Die Oper Animal Farm des russischen, im Exil lebenden Komponisten Alexander Raskatov beruht auf George Orwells gleichnamigem Roman, in dem er bitter-satirisch vorführt, wie eine Revolution, die aus hehren Motiven entsteht – eine gerechtere, die Benachteiligten und Ausgebeuteten gleich behandelnde Gesellschaft soll geschaffen werden – immer mehr zu einer totalitären Gewaltherrschaft verkommt. 

Diesen Degenerierungsprozess schildert Orwell am Beispiel des Aufstands der Tiere auf einem Bauernhof gegen ihre Herren, die Menschen, in dem sich die Schweine als Anführer verdient machen und sich, nach der Vertreibung der bisherigen Machthaber, nach und nach immer mehr Privilegien zugestehen, die Macht brutal an sich reißen, die ursprünglichen Ziele der Revolution verraten und sich am Schluss von den vorherigen Machthabern und deren Praktiken nicht mehr unterscheiden. 

Die Zustimmung holen sie sich durch manipulative Pressearbeit (einmal wird eine riesige Druckmaschine aufgefahren) und durch die Verfolgung und Ausmerzung aller, die anderer Meinung sind. Schauprozesse und Selbstbezichtigungen der Opfer stehen auf der Tagesordnung.

Daniel Jenz (Mr. Jones), Aurora Marthens (Mrs. Jones), Wolfgang Bankl (Napoleon), Christian Unterreiner (Mr. Pilkington), Holly Flack (Mollie), Ensemble.
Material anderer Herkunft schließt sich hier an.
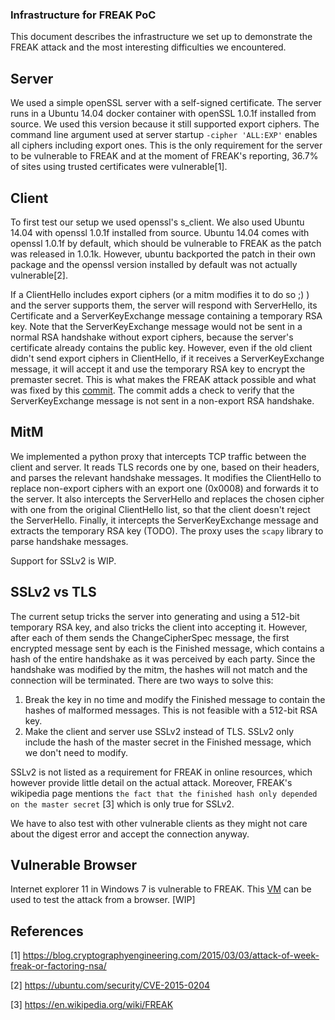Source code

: ### Infrastructure for FREAK PoC

This document describes the infrastructure we set up to demonstrate the FREAK attack and the most interesting difficulties we encountered.

## Server

We used a simple openSSL server with a self-signed certificate. The server runs in a Ubuntu 14.04 docker container with openSSL 1.0.1f installed from source. We used this version because it still supported export ciphers. The command line argument used at server
startup `-cipher 'ALL:EXP'` enables all ciphers including export ones. This is the only requirement for the server to be vulnerable to FREAK and at the moment of FREAK's reporting, 36.7% of sites using trusted certificates were vulnerable[1].

## Client

To first test our setup we used openssl's s_client. We also used Ubuntu 14.04 with openssl 1.0.1f installed from source. Ubuntu 14.04 comes with openssl 1.0.1f by default, which should be vulnerable to FREAK as the patch was released in 1.0.1k. However, ubuntu
backported the patch in their own package and the openssl version installed by default was not actually vulnerable[2]. 

If a ClientHello includes export ciphers (or a mitm modifies it to do so ;) ) and the server supports them, the server will respond
with ServerHello, its Certificate and a ServerKeyExchange message containing a temporary RSA key. Note that the ServerKeyExchange message would not be sent in a normal RSA handshake without export ciphers, because the server's certificate already contains the public key. However, even if the old client didn't send export ciphers in ClientHello, if it receives a ServerKeyExchange message, it will accept it and use the temporary RSA key to encrypt the premaster secret. This is what makes the FREAK attack possible and what was fixed by this [commit](https://git.openssl.org/gitweb/?p=openssl.git;a=commit;h=5f0d4f7f6f1b8e3f4c3e2e6f4b5a5c6c3e2e6f4b).
The commit adds a check to verify that the ServerKeyExchange message is not sent in a non-export RSA handshake.

## MitM

We implemented a python proxy that intercepts TCP traffic between the client and server. It reads TLS records one by one, based
on their headers, and parses the relevant handshake messages. It modifies the ClientHello to replace non-export ciphers with an export one (0x0008) and forwards it to the server. It also intercepts the ServerHello and replaces the chosen cipher with one from the original ClientHello list, so that the client doesn't reject the ServerHello. Finally, it intercepts the ServerKeyExchange message and extracts the temporary RSA key (TODO). The proxy uses the `scapy` library to parse handshake messages. 

Support for SSLv2 is WIP.

## SSLv2 vs TLS

The current setup tricks the server into generating and using a 512-bit temporary RSA key, and also tricks the client into accepting it. However, after each of them sends the ChangeCipherSpec message, the first encrypted message sent by each is the Finished message, which contains a hash of the entire handshake as it was perceived by each party. Since the handshake was modified by the mitm, the hashes will not match and the connection will be terminated. There are two ways to solve this:
1. Break the key in no time and modify the Finished message to contain the hashes of malformed messages. This is not feasible with a 512-bit RSA key.
2. Make the client and server use SSLv2 instead of TLS. SSLv2 only include the hash of the master secret in the Finished message,
which we don't need to modify.

SSLv2 is not listed as a requirement for FREAK in online resources, which however provide little detail on the actual attack. Moreover, FREAK's wikipedia page mentions `the fact that the finished hash only depended on the master secret` [3] which is only
true for SSLv2.

We have to also test with other vulnerable clients as they might not care about the digest error and accept the connection anyway.

## Vulnerable Browser

Internet explorer 11 in Windows 7 is vulnerable to FREAK. This [VM](https://archive.org/download/modern.ie-vm/IE11.Win7.VirtualBox.zip) can be used to test the attack from a browser. [WIP]

## References

[1] https://blog.cryptographyengineering.com/2015/03/03/attack-of-week-freak-or-factoring-nsa/

[2] https://ubuntu.com/security/CVE-2015-0204

[3] https://en.wikipedia.org/wiki/FREAK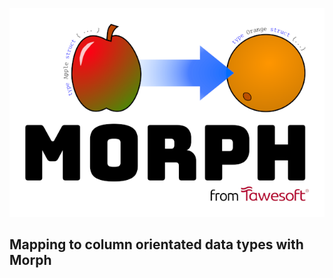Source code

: [![Morph](../morph.png)](https://github.com/tawesoft/morph)

## Mapping to column orientated data types with Morph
Alle Fotos: Wiener Staatsoper / Michael Pöhn Daniel Jenz (Mr. Jones), Aurora Marthens (Mrs. Jones), Wolfgang Bankl (Napoleon), Christian Unterreiner (Mr. Pilkington), Holly Flack (Mollie), Ensemble

In der Regie von Damiano Michieletto legen im weiteren Verlauf immer mehr der Tiere ihre Schweine-, Esels-, Schafs- und Kuh-Masken ab und werden so selbst zu Menschen, also zu jener Spezies, die sie einst bekämpft haben: Das Unheil ist nicht bestialisch, sondern menschlich. Entgegen ihrer ursprünglichen Faustregel Zwei Beine schlecht, vier Beine gut sitzen die elitären Führer mit den Menschen längst wieder an einem Tisch und sind gemäß ihrer Gesinnung ohnehin schon zu Zweibeinern geworden.

Der Text der in englischer Sprache gesungenen Oper stammt von Ian Burton und vom Komponisten, der als gebürtiger Russe die Satire Orwells, die sich offensichtlich gegen den Stalinismus und seine GULAG-Mentalität richtete, noch verschärft und mit der Figur des sexistisch-brutalen Squealer dem übergriffigen sowjetischen Geheimdienstchef Beria ein verheerendes Denkmal setzt. 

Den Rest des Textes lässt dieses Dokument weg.